Should have posted this a while back because it's probably been two months since I played it. I ran through this game this Summer and had a great time doing it.
In a lot of ways, this is the anti-GTA of the RockStar world: It's (very) closed world mayhem where you never drive a vehicle or get any down time. No sandbox here, this is straight story action story action rinse repeat.
If fatigue didn't set in, you could easily play the game straight through. There is never a loading screen, no signal to stop playing except for mid-chapter inserts that are usually so captivating that they keep you playing. More than once, I realized I was playing more for the story than for...
In a lot of ways, this is the anti-GTA of the RockStar world: It's (very) closed world mayhem where you never drive a vehicle or get any down time. No sandbox here, this is straight story action story action rinse repeat.
If fatigue didn't set in, you could easily play the game straight through. There is never a loading screen, no signal to stop playing except for mid-chapter inserts that are usually so captivating that they keep you playing. More than once, I realized I was playing more for the story than for...
How long is it? I picked it up in the Steam sale but haven't touched it yet.
The one complaint I have (which amounts to very little since I haven't actually played it) is that it doesn't seem like a Max Payne game. that could be all in how they were advertising it though.
It's fairly long. I think I probably put 15+ hours in the single player, more than most narrative driven stories. After a while, I think it becomes a bit more Max Payne-ish, though they have stepped up the "crazy ass crap" factor.

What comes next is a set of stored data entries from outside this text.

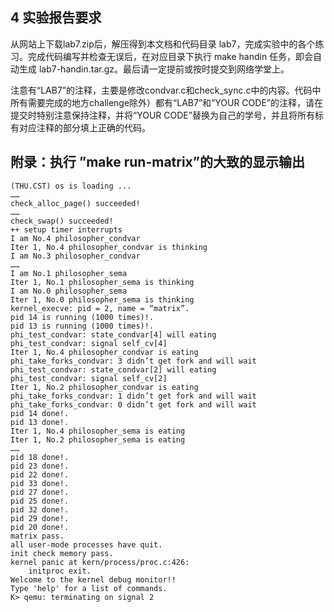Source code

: 
## 4 实验报告要求 

从网站上下载lab7.zip后，解压得到本文档和代码目录
lab7，完成实验中的各个练习。完成代码编写并检查无误后，在对应目录下执行
make handin 任务，即会自动生成
lab7-handin.tar.gz。最后请一定提前或按时提交到网络学堂上。

注意有“LAB7”的注释，主要是修改condvar.c和check\_sync.c中的内容。代码中所有需要完成的地方challenge除外）都有“LAB7”和“YOUR
CODE”的注释，请在提交时特别注意保持注释，并将“YOUR
CODE”替换为自己的学号，并且将所有标有对应注释的部分填上正确的代码。

## 附录：执行 ”make run-matrix”的大致的显示输出 

```
(THU.CST) os is loading ...
……
check_alloc_page() succeeded!
……
check_swap() succeeded!
++ setup timer interrupts
I am No.4 philosopher_condvar
Iter 1, No.4 philosopher_condvar is thinking
I am No.3 philosopher_condvar
……
I am No.1 philosopher_sema
Iter 1, No.1 philosopher_sema is thinking
I am No.0 philosopher_sema
Iter 1, No.0 philosopher_sema is thinking
kernel_execve: pid = 2, name = “matrix”.
pid 14 is running (1000 times)!.
pid 13 is running (1000 times)!.
phi_test_condvar: state_condvar[4] will eating
phi_test_condvar: signal self_cv[4]
Iter 1, No.4 philosopher_condvar is eating
phi_take_forks_condvar: 3 didn’t get fork and will wait
phi_test_condvar: state_condvar[2] will eating
phi_test_condvar: signal self_cv[2]
Iter 1, No.2 philosopher_condvar is eating
phi_take_forks_condvar: 1 didn’t get fork and will wait
phi_take_forks_condvar: 0 didn’t get fork and will wait
pid 14 done!.
pid 13 done!.
Iter 1, No.4 philosopher_sema is eating
Iter 1, No.2 philosopher_sema is eating
……
pid 18 done!.
pid 23 done!.
pid 22 done!.
pid 33 done!.
pid 27 done!.
pid 25 done!.
pid 32 done!.
pid 29 done!.
pid 20 done!.
matrix pass.
all user-mode processes have quit.
init check memory pass.
kernel panic at kern/process/proc.c:426:
    initproc exit.
Welcome to the kernel debug monitor!!
Type 'help' for a list of commands.
K> qemu: terminating on signal 2
```

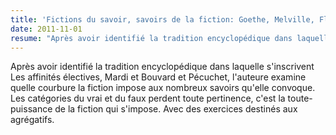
 ```yaml
---
title: 'Fictions du savoir, savoirs de la fiction: Goethe, Melville, Flaubert'
date: 2011-11-01
resume: "Après avoir identifié la tradition encyclopédique dans laquelle s'inscrivent Les affinités électives, Mardi et Bouvard et Pécuchet, l'auteure examine quelle courbure la fiction impose aux nombreux savoirs qu'elle convoque. Les catégories du vrai et du faux perdent toute pertinence, c'est la toute-puissance de la fiction qui s'impose. Avec des exercices destinés aux agrégatifs."
---
```


Après avoir identifié la tradition encyclopédique dans laquelle s'inscrivent Les affinités électives, Mardi et Bouvard et Pécuchet, l'auteure examine quelle courbure la fiction impose aux nombreux savoirs qu'elle convoque. Les catégories du vrai et du faux perdent toute pertinence, c'est la toute-puissance de la fiction qui s'impose. Avec des exercices destinés aux agrégatifs.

Crazy ass crap is always fun. I just don't want them to lose the noir.
come to think of it, 15 might be pushing it.... maybe 10
Oh, the noir is there, it's just mixed with "Man on Fire" type of stuff.
Sounds awesome, ill snag it on a Steam sale. This one got lost in the Diablo 3 shuffle for me but many ribbed D3 players for being able to play it because it was a proper single player game with offline mode(the servers were not able to handle the d3 players at the time).
Heard great things.
How are the guns? Is there much variety there?
I really wish Blizzard had emulate Borderlands for the multiplayer. True offline single player, easy drop in multiplayer. If the servers are down, you get no multiplayer or auction house but you can still play.
That said keeping it online is a good form of drm, which was probably one of the major factors, and it keeps the core off the pc to prevent hacking and exploits, which is definitely a good thing.
But yeah, the servers close to launch were laughable.
They said it was a multiplayer game that wasn't about the DRM. In theory I can accept that. In practice though, like I don't know it has all the trapping of it and even if you wanted to go back to a Diablo 3 1.0 world, there is not chance you could as its all server side.
Sort of waffle on how I think about that. Wherein the game is fine, it does feel so much like DRM I am not sure there is a real difference.
Diablo 2 required a Server connection to update that character. Sure, you could play offline, but you couldn't play with that character in coop games.